**Source data**
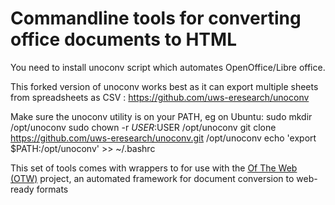 
# Commandline tools for converting office documents to HTML

You need to install unoconv script which automates OpenOffice/Libre office.

This forked version of unoconv works best as it can export multiple sheets from spreadsheets as CSV :  https://github.com/uws-eresearch/unoconv

Make sure the unoconv utility is on your PATH, eg on Ubuntu:
     sudo mkdir /opt/unoconv
     sudo chown -r $USER:$USER /opt/unoconv
     git clone https://github.com/uws-eresearch/unoconv.git /opt/unoconv
     echo 'export $PATH:/opt/unoconv' >> ~/.bashrc
     

This set of tools comes with wrappers to for use with the [Of The Web (OTW)](https://github.com/uws-eresearch/otw) project, an automated framework for document conversion to web-ready formats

**What is being asked**
What you write should match the entries exactly, except that the pictures are dropped.

**Answer to this task**
# Commandline tools for converting office documents to HTML

You need to install unoconv script which automates OpenOffice/Libre office.

This forked version of unoconv works best as it can export multiple sheets from spreadsheets as CSV :  https://github.com/uws-eresearch/unoconv

Make sure the unoconv utility is on your PATH, eg on Ubuntu:
     sudo mkdir /opt/unoconv
     sudo chown -r $USER:$USER /opt/unoconv
     git clone https://github.com/uws-eresearch/unoconv.git /opt/unoconv
     echo 'export $PATH:/opt/unoconv' >> ~/.bashrc
     

This set of tools comes with wrappers to for use with the [Of The Web (OTW)](https://github.com/uws-eresearch/otw) project, an automated framework for document conversion to web-ready formats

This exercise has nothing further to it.